EPIRB failures II, the flame war
Well, if I’m going to post on Memorial Day, I guess a war sub-text is appropriate. You see, Rob Stormer got very upset about what I thought was a polite, if argumentative, commentary on his EPIRB failure “investigation”. His displeasure is pretty vivid in the rebuttal he posted today, but you should have heard him yell at me over the phone on Friday! Now normally I avoid such combat, but I can dish it out, and it seems worthwhile in this case because illuminating Stormer’s ongoing errors does shed some light on this important safety subject. Two glaring examples from his rebuttal:
First, regarding his F/V Illusion failure reference, Stormer now claims that an “EPIRB once launched should transmit a signal within a quarter of a second and then transmit every 50 seconds and…The USCG should not have had to do further investigation to find out that the Illusion was fishing in Makushin Bay, because the initial signal should have enabled the calculation for the general geographical location, enough to at least launch the Alert C-130 or alert aircraft to obtain a fix. In the case of a GPIRB the extra positioning data accelerates the localization….”

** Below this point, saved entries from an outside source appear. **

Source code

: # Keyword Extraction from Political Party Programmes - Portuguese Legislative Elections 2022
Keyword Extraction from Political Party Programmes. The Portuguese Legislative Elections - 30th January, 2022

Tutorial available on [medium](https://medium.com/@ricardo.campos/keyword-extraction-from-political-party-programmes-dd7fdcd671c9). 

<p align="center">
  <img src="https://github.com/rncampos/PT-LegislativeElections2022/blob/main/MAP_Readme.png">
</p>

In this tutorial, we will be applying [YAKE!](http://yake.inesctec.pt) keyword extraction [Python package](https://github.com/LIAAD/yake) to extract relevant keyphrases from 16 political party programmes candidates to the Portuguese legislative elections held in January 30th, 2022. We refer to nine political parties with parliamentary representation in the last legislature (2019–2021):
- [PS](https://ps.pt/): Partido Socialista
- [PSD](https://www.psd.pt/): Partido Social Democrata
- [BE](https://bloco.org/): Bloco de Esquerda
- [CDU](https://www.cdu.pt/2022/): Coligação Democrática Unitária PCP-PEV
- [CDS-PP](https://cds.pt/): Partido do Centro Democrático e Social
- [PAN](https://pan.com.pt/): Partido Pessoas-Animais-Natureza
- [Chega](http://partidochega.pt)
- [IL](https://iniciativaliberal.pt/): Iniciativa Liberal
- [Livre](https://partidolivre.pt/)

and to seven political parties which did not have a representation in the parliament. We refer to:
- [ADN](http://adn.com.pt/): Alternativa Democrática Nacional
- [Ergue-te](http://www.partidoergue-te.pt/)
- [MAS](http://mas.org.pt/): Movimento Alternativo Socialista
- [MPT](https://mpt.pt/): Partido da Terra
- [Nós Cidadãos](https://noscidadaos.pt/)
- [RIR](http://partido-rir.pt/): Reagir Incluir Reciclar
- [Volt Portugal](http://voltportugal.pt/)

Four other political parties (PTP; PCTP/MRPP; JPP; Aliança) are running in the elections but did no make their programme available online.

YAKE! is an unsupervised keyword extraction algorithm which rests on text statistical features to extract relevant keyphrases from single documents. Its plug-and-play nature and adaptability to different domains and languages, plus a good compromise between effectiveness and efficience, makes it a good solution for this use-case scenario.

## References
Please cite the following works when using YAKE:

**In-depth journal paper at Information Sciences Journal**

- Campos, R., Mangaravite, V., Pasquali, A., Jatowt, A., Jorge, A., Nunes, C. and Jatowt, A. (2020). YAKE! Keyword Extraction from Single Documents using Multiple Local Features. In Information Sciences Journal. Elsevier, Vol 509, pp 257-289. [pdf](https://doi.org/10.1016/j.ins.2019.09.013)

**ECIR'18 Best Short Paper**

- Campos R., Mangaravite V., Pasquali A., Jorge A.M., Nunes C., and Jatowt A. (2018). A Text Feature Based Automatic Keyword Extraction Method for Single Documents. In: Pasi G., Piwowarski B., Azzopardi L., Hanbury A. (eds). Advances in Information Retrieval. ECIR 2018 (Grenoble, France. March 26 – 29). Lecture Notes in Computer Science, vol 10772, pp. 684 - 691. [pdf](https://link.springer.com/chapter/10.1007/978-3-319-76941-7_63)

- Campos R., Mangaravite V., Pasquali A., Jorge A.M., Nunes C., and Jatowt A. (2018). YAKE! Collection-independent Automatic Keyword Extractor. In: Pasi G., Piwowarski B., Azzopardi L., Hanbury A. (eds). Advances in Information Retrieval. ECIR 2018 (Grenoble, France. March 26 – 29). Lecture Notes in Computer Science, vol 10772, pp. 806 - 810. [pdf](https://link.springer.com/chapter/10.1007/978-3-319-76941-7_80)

Sorry, but that betrays a fairly profound misunderstanding of EPIRB technology. Of course the unit can transmit its programmed ID the second it’s turned on, but its location is determined by fast, low-flying satellites that measure its changing signal strength as they pass. It takes at least two birds to get a rough fix, and that takes some time. And even if the Illusion’s EPIRB had had the GPS option, that takes time too, as the receiver must find the GPS satellites from a cold start and probably in difficult conditions (not just rough water, but from inside a device that’s also transmitting 5 watts of 406 MHz signal). Stormer was already confused about EPIRB details, managing in a “WebExclusive” to suggest that all “modern” ones include GPS, even though most of the entry is copied from the USCG’s NavCen, which of course makes no such claim. Finally, it took two minutes of searching on “F/V Illusion” to learn that soon after the CG cleverly used the boat’s contact info to find its location, “a second satellite pass confirmed” it. In short, Illusion’s EPIRB seems to have worked as expected—by most everyone but Stormer.
Then there’s the F/V Ellie B. Today Stormer gives us a link that actually mentions the vessel and then he goes on to rant about how its “EPIRB is reported not to have launched because of a faulty trigger mechanism” and how worthy that is of investigation…blah, blah, blah. The giant embarassment is that he misread his own reference. The Ellie B. sank on a breakwater, no EPIRB involved; the actual F/V with the possible faulty EPIRB “trigger” was the Adriatic, and its sinking was thoroughly investigated. The USCG even sent divers down, and the casualty report reads thus:
The EPIRB transmitted a signal, but did not deploy and float to the surface. A pin in the hydro release had not been replaced in accordance with the manufacturer’s recommendation.
In fact, that investigation and several others were all rolled into an impressive, and hopefully persuasive, USCG publication called “Living to fish, Dying to fish”, available in PDF or .DOC formats here. And some of its key recommendations—like taking good care of your EPIRB—are repeated in this annual Maritime Casualty report (PDF). What’s more, a simple search for either fishing vessel yields all sorts of info on these accidents which Stormer apparently missed—like this scuba site where I found the picture above—and which, incidentally, all happened almost 10 years ago!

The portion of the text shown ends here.